Problem details
Give back the line that contains "## 🤝 Let’s Connect!" and every following line, exactly as they appear, through the end of the data.
(Task inputs begins)
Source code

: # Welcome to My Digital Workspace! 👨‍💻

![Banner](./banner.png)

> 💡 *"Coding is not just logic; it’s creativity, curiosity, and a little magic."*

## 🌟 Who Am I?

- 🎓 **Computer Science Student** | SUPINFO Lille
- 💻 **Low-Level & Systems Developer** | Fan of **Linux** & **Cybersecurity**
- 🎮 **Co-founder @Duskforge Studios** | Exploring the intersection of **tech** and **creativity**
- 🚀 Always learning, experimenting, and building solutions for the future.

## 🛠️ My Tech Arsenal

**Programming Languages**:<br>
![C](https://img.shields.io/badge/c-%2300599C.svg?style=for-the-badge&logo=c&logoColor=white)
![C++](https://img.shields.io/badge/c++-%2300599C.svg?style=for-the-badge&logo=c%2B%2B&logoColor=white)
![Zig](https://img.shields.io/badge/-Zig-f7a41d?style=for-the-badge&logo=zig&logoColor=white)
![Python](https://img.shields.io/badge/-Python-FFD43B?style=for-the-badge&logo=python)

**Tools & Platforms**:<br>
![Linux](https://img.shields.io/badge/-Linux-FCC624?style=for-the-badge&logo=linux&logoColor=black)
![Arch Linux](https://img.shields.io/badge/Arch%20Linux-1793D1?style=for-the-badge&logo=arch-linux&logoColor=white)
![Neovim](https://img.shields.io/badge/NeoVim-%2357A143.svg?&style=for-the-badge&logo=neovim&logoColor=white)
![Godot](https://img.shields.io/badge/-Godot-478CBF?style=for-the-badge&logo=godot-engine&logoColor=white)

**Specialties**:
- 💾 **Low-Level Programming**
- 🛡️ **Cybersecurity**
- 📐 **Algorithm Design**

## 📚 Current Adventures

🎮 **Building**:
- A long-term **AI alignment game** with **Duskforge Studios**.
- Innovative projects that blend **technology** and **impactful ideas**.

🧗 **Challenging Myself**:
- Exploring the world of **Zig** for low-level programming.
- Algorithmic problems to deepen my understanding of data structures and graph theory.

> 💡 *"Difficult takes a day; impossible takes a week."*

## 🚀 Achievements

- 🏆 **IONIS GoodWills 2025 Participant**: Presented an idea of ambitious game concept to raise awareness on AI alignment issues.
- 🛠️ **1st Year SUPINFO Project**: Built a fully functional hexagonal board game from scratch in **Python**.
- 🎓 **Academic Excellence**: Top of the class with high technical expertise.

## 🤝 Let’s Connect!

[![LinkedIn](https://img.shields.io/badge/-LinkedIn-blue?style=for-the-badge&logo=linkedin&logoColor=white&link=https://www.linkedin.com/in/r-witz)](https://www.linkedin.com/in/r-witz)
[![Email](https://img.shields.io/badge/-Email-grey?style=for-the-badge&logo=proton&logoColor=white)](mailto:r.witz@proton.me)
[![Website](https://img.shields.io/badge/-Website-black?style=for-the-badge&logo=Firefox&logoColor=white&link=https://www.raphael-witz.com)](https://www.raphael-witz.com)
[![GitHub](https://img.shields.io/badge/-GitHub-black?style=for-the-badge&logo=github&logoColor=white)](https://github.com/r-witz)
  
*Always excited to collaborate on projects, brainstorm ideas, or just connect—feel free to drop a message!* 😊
(Task inputs ends)
Task solution
## 🤝 Let’s Connect!

[![LinkedIn](https://img.shields.io/badge/-LinkedIn-blue?style=for-the-badge&logo=linkedin&logoColor=white&link=https://www.linkedin.com/in/r-witz)](https://www.linkedin.com/in/r-witz)
[![Email](https://img.shields.io/badge/-Email-grey?style=for-the-badge&logo=proton&logoColor=white)](mailto:r.witz@proton.me)
[![Website](https://img.shields.io/badge/-Website-black?style=for-the-badge&logo=Firefox&logoColor=white&link=https://www.raphael-witz.com)](https://www.raphael-witz.com)
[![GitHub](https://img.shields.io/badge/-GitHub-black?style=for-the-badge&logo=github&logoColor=white)](https://github.com/r-witz)
  
*Always excited to collaborate on projects, brainstorm ideas, or just connect—feel free to drop a message!* 😊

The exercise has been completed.